* [Directions for this task]
Repeat every entry word for word. Images do not belong in the copy.

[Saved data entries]
○ ○ ○ ○ ○ ○ ○

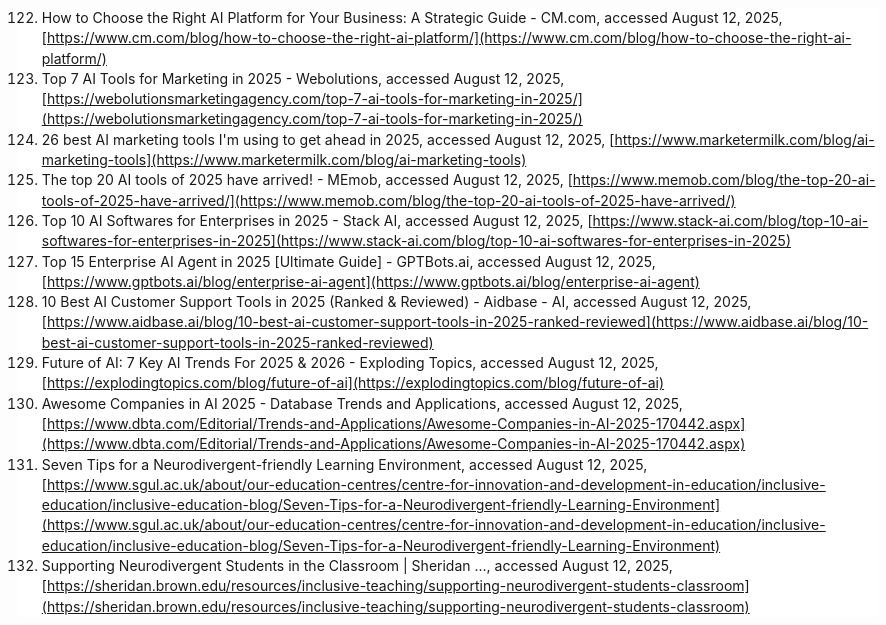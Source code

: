 122. How to Choose the Right AI Platform for Your Business: A Strategic Guide \- CM.com, accessed August 12, 2025, [https://www.cm.com/blog/how-to-choose-the-right-ai-platform/](https://www.cm.com/blog/how-to-choose-the-right-ai-platform/)  
123. Top 7 AI Tools for Marketing in 2025 \- Webolutions, accessed August 12, 2025, [https://webolutionsmarketingagency.com/top-7-ai-tools-for-marketing-in-2025/](https://webolutionsmarketingagency.com/top-7-ai-tools-for-marketing-in-2025/)  
124. 26 best AI marketing tools I'm using to get ahead in 2025, accessed August 12, 2025, [https://www.marketermilk.com/blog/ai-marketing-tools](https://www.marketermilk.com/blog/ai-marketing-tools)  
125. The top 20 AI tools of 2025 have arrived\! \- MEmob, accessed August 12, 2025, [https://www.memob.com/blog/the-top-20-ai-tools-of-2025-have-arrived/](https://www.memob.com/blog/the-top-20-ai-tools-of-2025-have-arrived/)  
126. Top 10 AI Softwares for Enterprises in 2025 \- Stack AI, accessed August 12, 2025, [https://www.stack-ai.com/blog/top-10-ai-softwares-for-enterprises-in-2025](https://www.stack-ai.com/blog/top-10-ai-softwares-for-enterprises-in-2025)  
127. Top 15 Enterprise AI Agent in 2025 \[Ultimate Guide\] \- GPTBots.ai, accessed August 12, 2025, [https://www.gptbots.ai/blog/enterprise-ai-agent](https://www.gptbots.ai/blog/enterprise-ai-agent)  
128. 10 Best AI Customer Support Tools in 2025 (Ranked & Reviewed) \- Aidbase \- AI, accessed August 12, 2025, [https://www.aidbase.ai/blog/10-best-ai-customer-support-tools-in-2025-ranked-reviewed](https://www.aidbase.ai/blog/10-best-ai-customer-support-tools-in-2025-ranked-reviewed)  
129. Future of AI: 7 Key AI Trends For 2025 & 2026 \- Exploding Topics, accessed August 12, 2025, [https://explodingtopics.com/blog/future-of-ai](https://explodingtopics.com/blog/future-of-ai)  
130. Awesome Companies in AI 2025 \- Database Trends and Applications, accessed August 12, 2025, [https://www.dbta.com/Editorial/Trends-and-Applications/Awesome-Companies-in-AI-2025-170442.aspx](https://www.dbta.com/Editorial/Trends-and-Applications/Awesome-Companies-in-AI-2025-170442.aspx)  
131. Seven Tips for a Neurodivergent-friendly Learning Environment, accessed August 12, 2025, [https://www.sgul.ac.uk/about/our-education-centres/centre-for-innovation-and-development-in-education/inclusive-education/inclusive-education-blog/Seven-Tips-for-a-Neurodivergent-friendly-Learning-Environment](https://www.sgul.ac.uk/about/our-education-centres/centre-for-innovation-and-development-in-education/inclusive-education/inclusive-education-blog/Seven-Tips-for-a-Neurodivergent-friendly-Learning-Environment)  
132. Supporting Neurodivergent Students in the Classroom | Sheridan ..., accessed August 12, 2025, [https://sheridan.brown.edu/resources/inclusive-teaching/supporting-neurodivergent-students-classroom](https://sheridan.brown.edu/resources/inclusive-teaching/supporting-neurodivergent-students-classroom)  
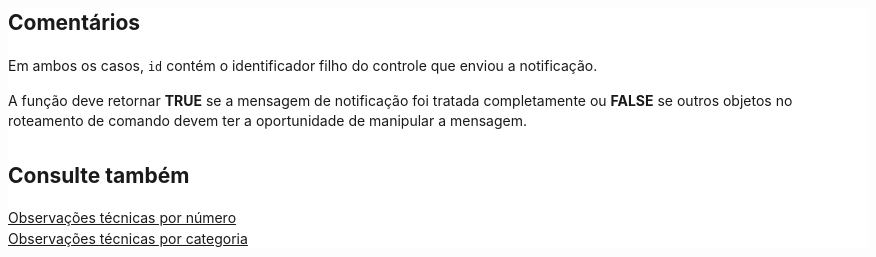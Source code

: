 ## Comentários  
 Em ambos os casos, `id` contém o identificador filho do controle que enviou a notificação.  
  
 A função deve retornar **TRUE** se a mensagem de notificação foi tratada completamente ou **FALSE** se outros objetos no roteamento de comando devem ter a oportunidade de manipular a mensagem.  
  
## Consulte também  
 [Observações técnicas por número](../mfc/technical-notes-by-number.md)   
 [Observações técnicas por categoria](../mfc/technical-notes-by-category.md)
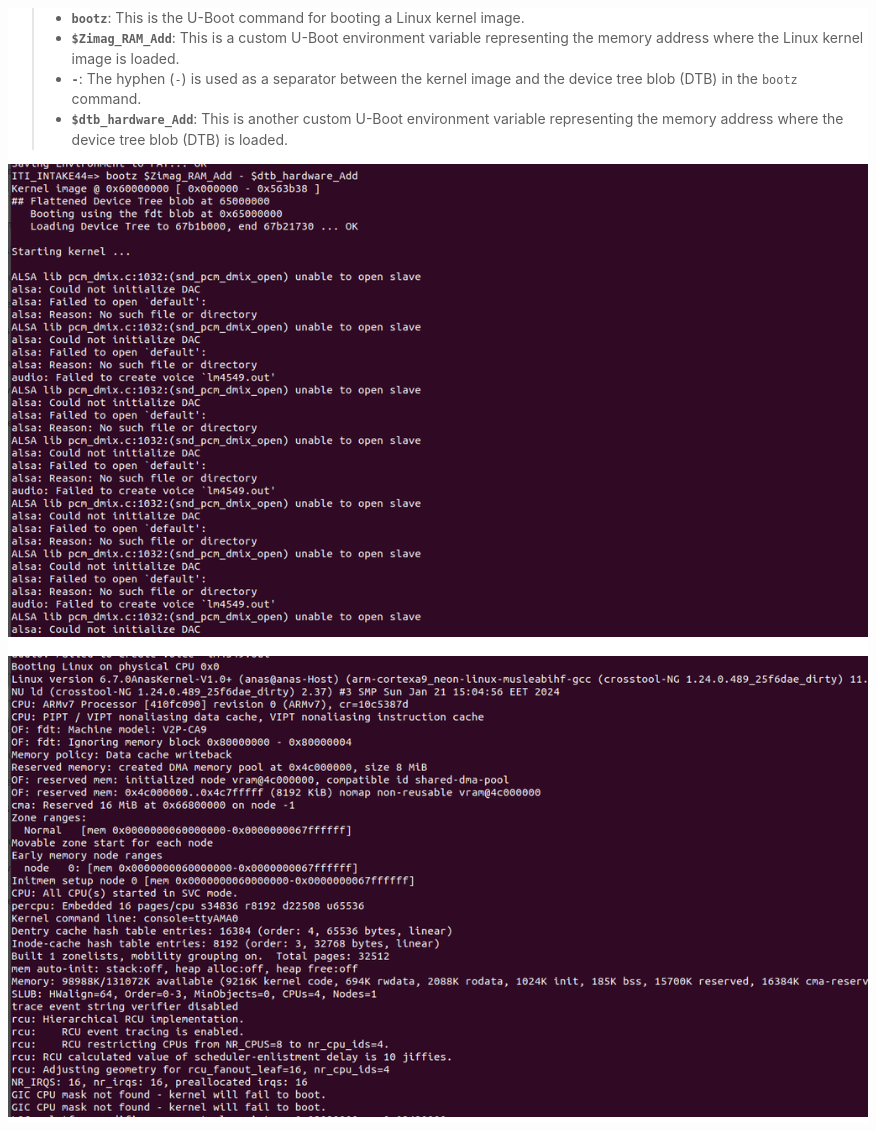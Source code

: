 >- **`bootz`**: This is the U-Boot command for booting a Linux kernel image.
>- **`$Zimag_RAM_Add`**: This is a custom U-Boot environment variable representing the memory address where the Linux kernel image is loaded.
>- **`-`**: The hyphen (`-`) is used as a separator between the kernel image and the device tree blob (DTB) in the `bootz` command.
>- **`$dtb_hardware_Add`**: This is another custom U-Boot environment variable representing the memory address where the device tree blob (DTB) is loaded. 

![image-20240121164608112](README.assets/image-20240121164608112.png)

![image-20240121165208813](README.assets/image-20240121165208813.png)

○ ○ ○ ○ ○ ○ ○

* [Answer to this exercise]
Source code

: 122. How to Choose the Right AI Platform for Your Business: A Strategic Guide \- CM.com, accessed August 12, 2025, [https://www.cm.com/blog/how-to-choose-the-right-ai-platform/](https://www.cm.com/blog/how-to-choose-the-right-ai-platform/)  
123. Top 7 AI Tools for Marketing in 2025 \- Webolutions, accessed August 12, 2025, [https://webolutionsmarketingagency.com/top-7-ai-tools-for-marketing-in-2025/](https://webolutionsmarketingagency.com/top-7-ai-tools-for-marketing-in-2025/)  
124. 26 best AI marketing tools I'm using to get ahead in 2025, accessed August 12, 2025, [https://www.marketermilk.com/blog/ai-marketing-tools](https://www.marketermilk.com/blog/ai-marketing-tools)  
125. The top 20 AI tools of 2025 have arrived\! \- MEmob, accessed August 12, 2025, [https://www.memob.com/blog/the-top-20-ai-tools-of-2025-have-arrived/](https://www.memob.com/blog/the-top-20-ai-tools-of-2025-have-arrived/)  
126. Top 10 AI Softwares for Enterprises in 2025 \- Stack AI, accessed August 12, 2025, [https://www.stack-ai.com/blog/top-10-ai-softwares-for-enterprises-in-2025](https://www.stack-ai.com/blog/top-10-ai-softwares-for-enterprises-in-2025)  
127. Top 15 Enterprise AI Agent in 2025 \[Ultimate Guide\] \- GPTBots.ai, accessed August 12, 2025, [https://www.gptbots.ai/blog/enterprise-ai-agent](https://www.gptbots.ai/blog/enterprise-ai-agent)  
128. 10 Best AI Customer Support Tools in 2025 (Ranked & Reviewed) \- Aidbase \- AI, accessed August 12, 2025, [https://www.aidbase.ai/blog/10-best-ai-customer-support-tools-in-2025-ranked-reviewed](https://www.aidbase.ai/blog/10-best-ai-customer-support-tools-in-2025-ranked-reviewed)  
129. Future of AI: 7 Key AI Trends For 2025 & 2026 \- Exploding Topics, accessed August 12, 2025, [https://explodingtopics.com/blog/future-of-ai](https://explodingtopics.com/blog/future-of-ai)  
130. Awesome Companies in AI 2025 \- Database Trends and Applications, accessed August 12, 2025, [https://www.dbta.com/Editorial/Trends-and-Applications/Awesome-Companies-in-AI-2025-170442.aspx](https://www.dbta.com/Editorial/Trends-and-Applications/Awesome-Companies-in-AI-2025-170442.aspx)  
131. Seven Tips for a Neurodivergent-friendly Learning Environment, accessed August 12, 2025, [https://www.sgul.ac.uk/about/our-education-centres/centre-for-innovation-and-development-in-education/inclusive-education/inclusive-education-blog/Seven-Tips-for-a-Neurodivergent-friendly-Learning-Environment](https://www.sgul.ac.uk/about/our-education-centres/centre-for-innovation-and-development-in-education/inclusive-education/inclusive-education-blog/Seven-Tips-for-a-Neurodivergent-friendly-Learning-Environment)  
132. Supporting Neurodivergent Students in the Classroom | Sheridan ..., accessed August 12, 2025, [https://sheridan.brown.edu/resources/inclusive-teaching/supporting-neurodivergent-students-classroom](https://sheridan.brown.edu/resources/inclusive-teaching/supporting-neurodivergent-students-classroom)  
Source code

: ## Comentários  
 Em ambos os casos, `id` contém o identificador filho do controle que enviou a notificação.  
  
 A função deve retornar **TRUE** se a mensagem de notificação foi tratada completamente ou **FALSE** se outros objetos no roteamento de comando devem ter a oportunidade de manipular a mensagem.  
  
## Consulte também  
 [Observações técnicas por número](../mfc/technical-notes-by-number.md)   
 [Observações técnicas por categoria](../mfc/technical-notes-by-category.md)
Source code

: >- **`bootz`**: This is the U-Boot command for booting a Linux kernel image.
>- **`$Zimag_RAM_Add`**: This is a custom U-Boot environment variable representing the memory address where the Linux kernel image is loaded.
>- **`-`**: The hyphen (`-`) is used as a separator between the kernel image and the device tree blob (DTB) in the `bootz` command.
>- **`$dtb_hardware_Add`**: This is another custom U-Boot environment variable representing the memory address where the device tree blob (DTB) is loaded. 

![image-20240121164608112](README.assets/image-20240121164608112.png)

![image-20240121165208813](README.assets/image-20240121165208813.png)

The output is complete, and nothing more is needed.